M. Thibault, à peine remis de son émotion, se présenta ; l’agent le conduisit devant M. le commissaire.

Celui-ci paraissait de la plus méchante humeur du monde. Il jeta sur le prisonnier un regard à la Fouquier-Tinville :

— Vos nom, prénoms et qualités ?…

— Aurélien Thibault, rentier aux Batignolles.

— Il paraît, monsieur, si j’en crois le rapport de mon brigadier, que vous auriez été piqué ?…

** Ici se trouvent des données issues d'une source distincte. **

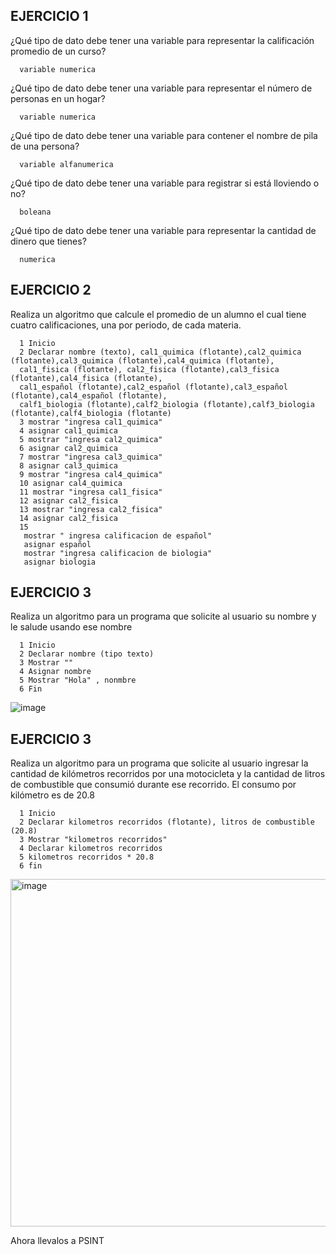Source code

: ## EJERCICIO 1

¿Qué tipo de dato debe tener una variable para representar la calificación promedio de un
curso?

      variable numerica

¿Qué tipo de dato debe tener una variable para representar el número de personas en un
hogar?

      variable numerica

¿Qué tipo de dato debe tener una variable para contener el nombre de pila de una persona?

      variable alfanumerica

¿Qué tipo de dato debe tener una variable para registrar si está lloviendo o no?

      boleana

¿Qué tipo de dato debe tener una variable para representar la cantidad de dinero que
tienes?

      numerica
      
## EJERCICIO 2

Realiza un algoritmo que calcule el promedio de un alumno el cual tiene cuatro calificaciones, una por periodo, de cada materia.

      1 Inicio 
      2 Declarar nombre (texto), cal1_quimica (flotante),cal2_quimica (flotante),cal3_quimica (flotante),cal4_quimica (flotante), 
      cal1_fisica (flotante), cal2_fisica (flotante),cal3_fisica (flotante),cal4_fisica (flotante),
      cal1_español (flotante),cal2_español (flotante),cal3_español (flotante),cal4_español (flotante),
      calf1_biologia (flotante),calf2_biologia (flotante),calf3_biologia (flotante),calf4_biologia (flotante)
      3 mostrar "ingresa cal1_quimica"
      4 asignar cal1_quimica
      5 mostrar "ingresa cal2_quimica"
      6 asignar cal2_quimica
      7 mostrar "ingresa cal3_quimica"
      8 asignar cal3_quimica
      9 mostrar "ingresa cal4_quimica"
      10 asignar cal4_quimica
      11 mostrar "ingresa cal1_fisica"
      12 asignar cal2_fisica
      13 mostrar "ingresa cal2_fisica"
      14 asignar cal2_fisica
      15 
       mostrar " ingresa calificacion de español"
       asignar español
       mostrar "ingresa calificacion de biologia"
       asignar biologia 
      
## EJERCICIO 3

Realiza un algoritmo para un programa que solicite al usuario su nombre y le salude usando ese nombre

      1 Inicio 
      2 Declarar nombre (tipo texto)
      3 Mostrar ""
      4 Asignar nombre
      5 Mostrar "Hola" , nonmbre
      6 Fin
      
 ![image](https://user-images.githubusercontent.com/113805099/192121790-36718122-690e-41a2-b927-229c1460f640.png)



## EJERCICIO 3

Realiza un algoritmo para  un programa que solicite al usuario ingresar la cantidad de kilómetros recorridos por una motocicleta y la cantidad de litros de combustible que consumió durante ese recorrido. El consumo por kilómetro es de 20.8

      1 Inicio 
      2 Declarar kilometros recorridos (flotante), litros de combustible (20.8)
      3 Mostrar "kilometros recorridos"
      4 Declarar kilometros recorridos 
      5 kilometros recorridos * 20.8
      6 fin
      
<img width="556" alt="image" src="https://user-images.githubusercontent.com/113805099/193098177-afd8dba3-c4cd-43ee-8d2d-01b037ece3ce.png">

Ahora llevalos a PSINT
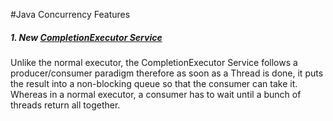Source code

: #Java Concurrency Features

##### 1. New [CompletionExecutor Service](https://docs.oracle.com/javase/7/docs/api/java/util/concurrent/ExecutorCompletionService.html)
Unlike the normal executor, the CompletionExecutor Service follows a producer/consumer paradigm therefore as soon as a Thread is done, it puts the result into a non-blocking queue so that the consumer can take it. Whereas in a normal executor, a consumer has to wait until a bunch of threads return all together.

— Erreur !… monsieur le commissaire, erreur !… j’ai pu penser, j’ai pu croire… mais maintenant je puis vous jurer… je vous jure que je n’ai pas été piqué !…

Alors le commissaire se leva. Il n’avait plus son regard à la Fouquier-Tinville. Le plus aimable sourire s’épanouissait sur sa lèvre en fleur…

— Je crois, mon cher monsieur Aurélien, que vous avez compris ?

— Oui, monsieur le commissaire, j’ai compris !…

— Vous êtes un homme remarquablement intelligent mon cher monsieur Aurélien. Permettez-moi de vous serrer la main !

— Trop aimable, monsieur le commissaire !… Et maintenant, je puis me retirer ?…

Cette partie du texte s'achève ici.